Tuesday, April 8, 2008

Yuma Bob

The desert calls to all manner of dreamers, drifters, and free-thinking contrarians. Offering too much sun, too much space, and too little water, the desert allows these people to be exactly who they are. It is the lucky outsider who sometimes gets a glimpse into the life of a bonafide iconoclast.

A visit to Bob’s place in Yuma, AZ had always been in our travel plans. Bob is a long-time friend of Diane’s late father Chuck. Bob grew up a farm kid outside of Yuma in the 1940s. Chuck grew up a miner’s kid in the California Sierra at the same time. Bob joined the Army and was stationed throughout the Southwest, working for a while as an atomic bomb mechanic; Chuck joined the Air Force and was stationed in the Southwest for a while where he learned to sight guns on fighter jets. Bob became a civil engineer and inventor who traveled the world for building projects; Chuck was a carpenter who became a project superintendent who traveled the world for building projects. Despite the fact that Bob and Chuck lived in the same desert towns at about the same time, probably even frequenting the same bars on the same evenings, they did not meet until they worked on a road-building job in Malawi, Africa in the 1960s. They were best friends ever since.

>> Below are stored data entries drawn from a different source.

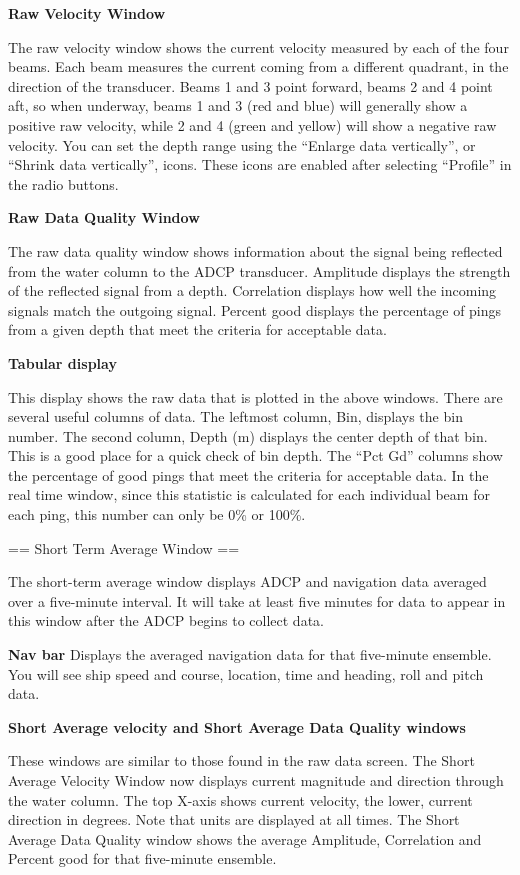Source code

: \documentclass[]{book}
\theoremstyle{definition}
\theoremstyle{definition}
\theoremstyle{definition}
\theoremstyle{remark}
\begin{document}
\textbf{Raw Velocity Window}

The raw velocity window shows the current velocity measured by each of
the four beams. Each beam measures the current coming from a different
quadrant, in the direction of the transducer. Beams 1 and 3 point
forward, beams 2 and 4 point aft, so when underway, beams 1 and 3 (red
and blue) will generally show a positive raw velocity, while 2 and 4
(green and yellow) will show a negative raw velocity. You can set the
depth range using the ``Enlarge data vertically'', or ``Shrink data
vertically'', icons. These icons are enabled after selecting ``Profile''
in the radio buttons.

\textbf{Raw Data Quality Window}

The raw data quality window shows information about the signal being
reflected from the water column to the ADCP transducer. Amplitude
displays the strength of the reflected signal from a depth. Correlation
displays how well the incoming signals match the outgoing signal.
Percent good displays the percentage of pings from a given depth that
meet the criteria for acceptable data.

\textbf{Tabular display}

This display shows the raw data that is plotted in the above windows.
There are several useful columns of data. The leftmost column, Bin,
displays the bin number. The second column, Depth (m) displays the
center depth of that bin. This is a good place for a quick check of bin
depth. The ``Pct Gd'' columns show the percentage of good pings that
meet the criteria for acceptable data. In the real time window, since
this statistic is calculated for each individual beam for each ping,
this number can only be 0\% or 100\%.

== Short Term Average Window ==

The short-term average window displays ADCP and navigation data averaged
over a five-minute interval. It will take at least five minutes for data
to appear in this window after the ADCP begins to collect data.

\textbf{Nav bar} Displays the averaged navigation data for that
five-minute ensemble. You will see ship speed and course, location, time
and heading, roll and pitch data.

\textbf{Short Average velocity and Short Average Data Quality windows}

These windows are similar to those found in the raw data screen. The
Short Average Velocity Window now displays current magnitude and
direction through the water column. The top X-axis shows current
velocity, the lower, current direction in degrees. Note that units are
displayed at all times. The Short Average Data Quality window shows the
average Amplitude, Correlation and Percent good for that five-minute
ensemble.
\end{document}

A mostly-retired engineer, living alone, and in his early 70s, Bob prides himself on living frugally. He carries no debts. He owns a comfortable trailer and rents a spot in a very clean park for next to nothing. He buys old cars for a song, drives them till they drop, then buys another. He wants for nothing save time to think and read and garden and tinker with his investment portfolio and dance (Bob is passionate ballroom dancer, tripping the light three to four times a week – “I don’t exercise. I dance and I sit. That’s it.”). This frugality also gives him flexibility. When Chuck’s health was ailing (a year and a half ago now), Bob simply shuttered his place, drove up to Sacramento, and moved in. For about five months Bob was Chuck’s boon companion, erstwhile caregiver, a cook, and friend. We are forever grateful to Bob for his acts of friendship and mercy.

We arrived at Bob’s place mid-afternoon. He was waiting for us. No sooner had he showed us around the place, lingering only to cover the details of his garden, we loaded up into his car and took off on a guided tour of Yuma and the surrounding areas. Bob showed us the old town, pulling back the ghostly sheets to reveal a town in its 1950s heyday and its 1880s beginnings. He talked us through the farming history of the area and showed us the dam and irrigation projects, the Indian resettlement schemes, the farm where he grew up. After pausing to walk us through a freshly-harvested lettuce field he took us through new Yuma and tut-tutted its burgeoning dazzle of strip malls, highways, and subdivisions. Urban growth is one thing but wasteful sprawl, predicated on the auto, is a raging cancer that gobbles up farm land is folly. That we could all agree on. He has given this much thought throughout his years and is quite convinced that a city size should not exceed 200,000 people. “With cities this size you get all of the services and amenities you need,” he said. “Populations over that size don’t add anything.”

After living for three years in the Eugene/Springfield, OR metro area (total pop. 210,000), we can’t agree more.

After a wonderful night of conversation and Sudoko lessons, then a morning of thrift-store shopping, we bid Bob a heartfelt adieu. It is our sincerest hope we drift through Yuma again sometime soon.